AI Breakthrough in Detecting New Particles at the Large Hadron Collider

AI Helps Physicists Find New Particles

The ATLAS and CMS collaborations are using state-of-the-art machine learning techniques to search for exotic-looking collisions that could indicate new physics. Credit: S Sioni/CMS-PHO-EVENTS-2021-004-2/M Rayner

Artificial intelligence is revolutionizing how new particles are detected in LHC experiments.

By training AI to recognize and differentiate between typical and atypical jets, researchers can identify potential new physics hidden within particle collisions. Recent advancements were highlighted at a physics conference, showing the progress and potential of these AI applications.

One of the primary goals of the Large Hadron Collider (LHC) experiments is to look for signs of new particles, which could explain many of the unsolved mysteries in physics. Often, searches for new physics are designed to look for one specific type of new particle at a time, using theoretical predictions as a guide. But what about searching for unpredicted – and unexpected – new particles?

Sifting through the billions of collisions that occur in the LHC experiments without knowing exactly what to look for would be a mammoth task for physicists. So, instead of combing through the data and looking for anomalies, the ATLAS and CMS collaborations are letting artificial intelligence (AI) streamline the process.

AI Advancements in Particle Detection

At the Rencontres de Moriond conference on March 26, physicists from the CMS collaboration presented the latest results obtained by using various machine learning techniques to search for pairs of “jets.” These jets are collimated sprays of particles originating from strongly interacting quarks and gluons. They are particularly difficult to analyze, but they could be hiding new physics.

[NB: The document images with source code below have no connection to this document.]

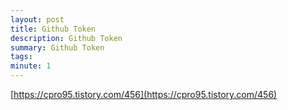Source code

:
 ```yaml
---
layout: post
title: Github Token
description: Github Token
summary: Github Token
tags: 
minute: 1
---
```

[https://cpro95.tistory.com/456](https://cpro95.tistory.com/456)    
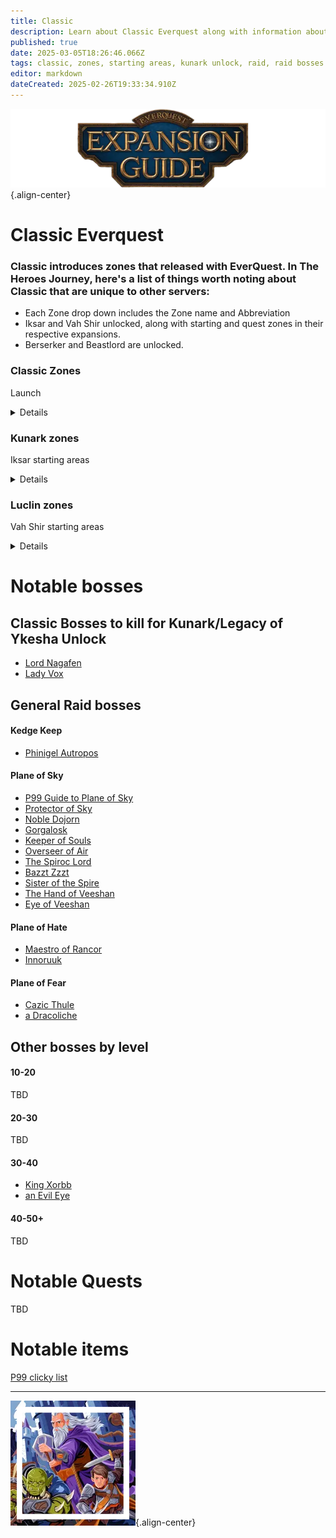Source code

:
 ```yaml
---
title: Classic
description: Learn about Classic Everquest along with information about General Raid Bosses, Starting Areas, and Kunark/Ykesha Unlock.
published: true
date: 2025-03-05T18:26:46.066Z
tags: classic, zones, starting areas, kunark unlock, raid, raid bosses
editor: markdown
dateCreated: 2025-02-26T19:33:34.910Z
---
```


![expansionguidebanner.webp](/expansionguidebanner.webp){.align-center}

# Classic Everquest

### Classic introduces zones that released with EverQuest. In The Heroes Journey, here's a list of things worth noting about Classic that are unique to other servers:

- Each Zone drop down includes the Zone name and Abbreviation
- Iksar and Vah Shir unlocked, along with starting and quest zones in their respective expansions.
- Berserker and Beastlord are unlocked.

### Classic Zones
Launch <details title="Classic zones">
 - North Qeynos - NQeynos
- South Qeynos - SQeynos
- Surefall Glade - Surefall
- Freeport (East, West, North) - EFP, WFP, NFP
- Rivervale - RV
- Halas - Halas
- Erudin - Erudin
- Paineel - Paineel
- Neriak (Commons, Foreign Quarter, Third Gate) - NeriakC, NeriakFQ, NeriakTG
- Oggok - Oggok
- Grobb - Grobb
- Kaladim (North, South) - KalN, KalS
- Felwithe (North, South) - FelN, FelS
- Kelethin - Kelethin
- Ak'Anon - Akanon
- West Commonlands - WC
- East Commonlands - EC
- North Ro - Nro
- South Ro - Sro
- Innothule Swamp - Inno
- The Feerrott - Feerott
- Rathe Mountains - RM
- Lake Rathetear - LR
- Mistmoore Castle - MM
- Greater Faydark - GFay
- Lesser Faydark - LFay
- Butcherblock Mountains - BBM
- Steamfont Mountains - Steam
- Toxxulia Forest - Tox
- Everfrost Peaks - Everfrost
- The Karanas (North, South, East, West) - NK, SK, EK, WK
- Highpass Hold - HH
- Jaggedpine Forest - JPF
- Befallen - Bef
- Blackburrow - BB
- Cazic Thule - CT
- Najena - Naj
- High Keep - HK
- Permafrost Keep - Perma
- Solusek’s Eye (Sol A) - SolA
- Nagafen’s Lair (Sol B) - SolB
- Lower Guk - LGuk
- Upper Guk - UGuk
- Kedge Keep - KK
- The Hole - Hole
- Plane of Hate - PoH
- Plane of Fear - PoF
- Ocean of Tears - OOT
- Toxxulia Forest - Tox
- West Freeport Docks - WFP Docks
- Butcherblock Docks - BBM Docks
</details>

### Kunark zones 
Iksar starting areas<details title="Kunark zones">
 - Cabilis East - CabE
 - Cabilis West - CabW
 - Field Of Bone - FoB
 - Kurns Tower - Kurns 
 - Lake of Ill Omen - LOIO
 - Swamp of No Hope - Swamp
 - Warslik's Woods - WW
</details>

### Luclin zones 
Vah Shir starting areas <details title="Luclin zones">
 - Hollowshade Moor
 - Paludal Caverns
 - Shadeweaver's Thicket
 - Shar Vahl
</details>

# Notable bosses
 ## Classic Bosses to kill for Kunark/Legacy of Ykesha Unlock
- [Lord Nagafen](https://wiki.project1999.com/Lord_Nagafen)
- [Lady Vox](https://wiki.project1999.com/Lady_Vox)

## General Raid bosses
#### Kedge Keep
- [Phinigel Autropos](https://wiki.project1999.com/Phinigel_Autropos)
#### Plane of Sky
- [P99 Guide to Plane of Sky](https://wiki.project1999.com/Plane_of_Sky)
- [Protector of Sky](https://wiki.project1999.com/Protector_of_Sky)
- [Noble Dojorn](https://wiki.project1999.com/Noble_Dojorn)
- [Gorgalosk](https://wiki.project1999.com/Gorgalosk)
- [Keeper of Souls](https://wiki.project1999.com/Keeper_of_Souls)
- [Overseer of Air](https://wiki.project1999.com/Overseer_of_Air)
- [The Spiroc Lord](https://wiki.project1999.com/The_Spiroc_Lord)
- [Bazzt Zzzt](https://wiki.project1999.com/Bazzt_Zzzt)
- [Sister of the Spire](https://wiki.project1999.com/Sister_of_the_Spire)
- [The Hand of Veeshan](https://wiki.project1999.com/The_Hand_of_Veeshan)
- [Eye of Veeshan](https://wiki.project1999.com/Eye_of_Veeshan)
#### Plane of Hate
- [Maestro of Rancor](https://wiki.project1999.com/Maestro_of_Rancor)
- [Innoruuk](https://wiki.project1999.com/Innoruuk_(God))
#### Plane of Fear
- [Cazic Thule](https://wiki.project1999.com/Cazic_Thule_(God))
- [a Dracoliche](https://wiki.project1999.com/Dracoliche)

## Other bosses by level
#### 10-20
TBD

#### 20-30
TBD

#### 30-40
- [King Xorbb](https://wiki.project1999.com/King_Xorbb)
- [an Evil Eye](https://wiki.project1999.com/An_Evil_Eye_(Lower_Guk))

#### 40-50+
TBD

# Notable Quests
TBD

# Notable items
[P99 clicky list](https://wiki.project1999.com/Clickies)

---

![pagebreak1.webp](/pagebreak1.webp){.align-center}
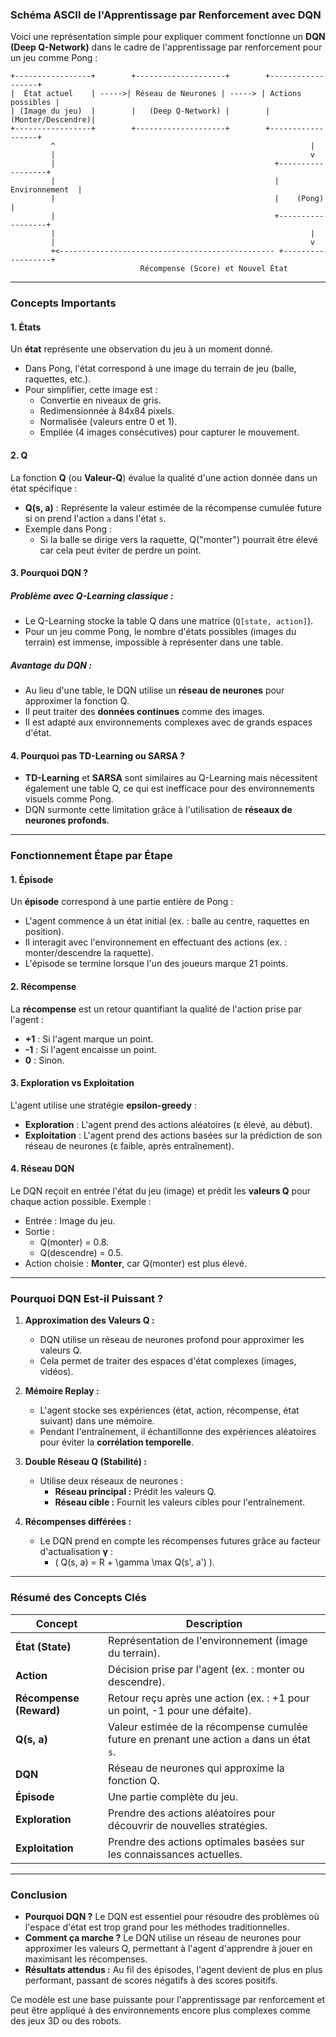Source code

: ### **Schéma ASCII de l'Apprentissage par Renforcement avec DQN**

Voici une représentation simple pour expliquer comment fonctionne un **DQN (Deep Q-Network)** dans le cadre de l'apprentissage par renforcement pour un jeu comme Pong :

```
+-----------------+        +--------------------+        +------------------+
|  État actuel    | ----->| Réseau de Neurones | -----> | Actions possibles |
| (Image du jeu)  |        |   (Deep Q-Network) |        | (Monter/Descendre)|
+-----------------+        +--------------------+        +------------------+
         ^                                                         |
         |                                                         v
         |                                                 +------------------+
         |                                                 |   Environnement  |
         |                                                 |    (Pong)       |
         |                                                 +------------------+
         |                                                         |
         |                                                         v
         +<------------------------------------------------ +------------------+
                             Récompense (Score) et Nouvel État
```

---

### **Concepts Importants**

#### 1. **États**
Un **état** représente une observation du jeu à un moment donné. 
- Dans Pong, l'état correspond à une image du terrain de jeu (balle, raquettes, etc.).
- Pour simplifier, cette image est :
  - Convertie en niveaux de gris.
  - Redimensionnée à 84x84 pixels.
  - Normalisée (valeurs entre 0 et 1).
  - Empilée (4 images consécutives) pour capturer le mouvement.

#### 2. **Q**
La fonction **Q** (ou **Valeur-Q**) évalue la qualité d'une action donnée dans un état spécifique :
- **Q(s, a)** : Représente la valeur estimée de la récompense cumulée future si on prend l'action `a` dans l'état `s`.
- Exemple dans Pong :
  - Si la balle se dirige vers la raquette, Q("monter") pourrait être élevé car cela peut éviter de perdre un point.

#### 3. **Pourquoi DQN ?**

##### **Problème avec Q-Learning classique :**
- Le Q-Learning stocke la table Q dans une matrice (`Q[state, action]`).
- Pour un jeu comme Pong, le nombre d'états possibles (images du terrain) est immense, impossible à représenter dans une table.

##### **Avantage du DQN :**
- Au lieu d'une table, le DQN utilise un **réseau de neurones** pour approximer la fonction Q.
- Il peut traiter des **données continues** comme des images.
- Il est adapté aux environnements complexes avec de grands espaces d'état.

#### 4. **Pourquoi pas TD-Learning ou SARSA ?**
- **TD-Learning** et **SARSA** sont similaires au Q-Learning mais nécessitent également une table Q, ce qui est inefficace pour des environnements visuels comme Pong.
- DQN surmonte cette limitation grâce à l'utilisation de **réseaux de neurones profonds**.

---

### **Fonctionnement Étape par Étape**

#### 1. **Épisode**
Un **épisode** correspond à une partie entière de Pong :
- L'agent commence à un état initial (ex. : balle au centre, raquettes en position).
- Il interagit avec l'environnement en effectuant des actions (ex. : monter/descendre la raquette).
- L'épisode se termine lorsque l'un des joueurs marque 21 points.

#### 2. **Récompense**
La **récompense** est un retour quantifiant la qualité de l'action prise par l'agent :
- **+1** : Si l'agent marque un point.
- **-1** : Si l'agent encaisse un point.
- **0** : Sinon.

#### 3. **Exploration vs Exploitation**
L'agent utilise une stratégie **epsilon-greedy** :
- **Exploration** : L'agent prend des actions aléatoires (ε élevé, au début).
- **Exploitation** : L'agent prend des actions basées sur la prédiction de son réseau de neurones (ε faible, après entraînement).

#### 4. **Réseau DQN**
Le DQN reçoit en entrée l'état du jeu (image) et prédit les **valeurs Q** pour chaque action possible. Exemple :
- Entrée : Image du jeu.
- Sortie : 
  - Q(monter) = 0.8.
  - Q(descendre) = 0.5.
- Action choisie : **Monter**, car Q(monter) est plus élevé.

---

### **Pourquoi DQN Est-il Puissant ?**

1. **Approximation des Valeurs Q :**
   - DQN utilise un réseau de neurones profond pour approximer les valeurs Q.
   - Cela permet de traiter des espaces d'état complexes (images, vidéos).

2. **Mémoire Replay :**
   - L'agent stocke ses expériences (état, action, récompense, état suivant) dans une mémoire.
   - Pendant l'entraînement, il échantillonne des expériences aléatoires pour éviter la **corrélation temporelle**.

3. **Double Réseau Q (Stabilité) :**
   - Utilise deux réseaux de neurones :
     - **Réseau principal :** Prédit les valeurs Q.
     - **Réseau cible :** Fournit les valeurs cibles pour l'entraînement.

4. **Récompenses différées :**
   - Le DQN prend en compte les récompenses futures grâce au facteur d'actualisation **γ** :
     - \( Q(s, a) = R + \gamma \max Q(s', a') \).

---

### **Résumé des Concepts Clés**

| **Concept**            | **Description**                                                                                 |
|-------------------------|-----------------------------------------------------------------------------------------------|
| **État (State)**        | Représentation de l'environnement (image du terrain).                                          |
| **Action**              | Décision prise par l'agent (ex. : monter ou descendre).                                         |
| **Récompense (Reward)** | Retour reçu après une action (ex. : +1 pour un point, -1 pour une défaite).                     |
| **Q(s, a)**             | Valeur estimée de la récompense cumulée future en prenant une action `a` dans un état `s`.      |
| **DQN**                 | Réseau de neurones qui approxime la fonction Q.                                                |
| **Épisode**             | Une partie complète du jeu.                                                                    |
| **Exploration**         | Prendre des actions aléatoires pour découvrir de nouvelles stratégies.                          |
| **Exploitation**        | Prendre des actions optimales basées sur les connaissances actuelles.                           |

---

### **Conclusion**

- **Pourquoi DQN ?** Le DQN est essentiel pour résoudre des problèmes où l'espace d'état est trop grand pour les méthodes traditionnelles.
- **Comment ça marche ?** Le DQN utilise un réseau de neurones pour approximer les valeurs Q, permettant à l'agent d'apprendre à jouer en maximisant les récompenses.
- **Résultats attendus :** Au fil des épisodes, l'agent devient de plus en plus performant, passant de scores négatifs à des scores positifs.

Ce modèle est une base puissante pour l'apprentissage par renforcement et peut être appliqué à des environnements encore plus complexes comme des jeux 3D ou des robots.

AI Detected Highly Anomalous CMS Event Display

Event display of one of the CMS events determined by the AI algorithm to be highly anomalous and therefore potentially coming from a new particle. Credit: CMS collaboration

Techniques in AI Training for Physics

Researchers at ATLAS and CMS use several strategies to train AI algorithms in their searches for jets. By studying the shape of their complex energy signatures, scientists can determine what particle created the jet. Using real collision data, physicists at both experiments are training their AI to recognise the characteristics of jets originating from known particles. The AI is then able to differentiate between these jets and atypical jet signatures, which potentially indicate new interactions. These would show up as an accumulation of atypical jets in the data set.

Another method involves instructing the AI algorithm to consider the entire collision event and look for anomalous features in the different particles detected. These anomalous features may indicate the presence of new particles. This technique was demonstrated in a paper released by ATLAS in July 2023, which featured one of the first uses of unsupervised machine learning in an LHC result. At CMS, a different approach involves physicists creating simulated examples of potential new signals and then tasking the AI with identifying collisions in the real data that are different to regular jets but resemble the simulation.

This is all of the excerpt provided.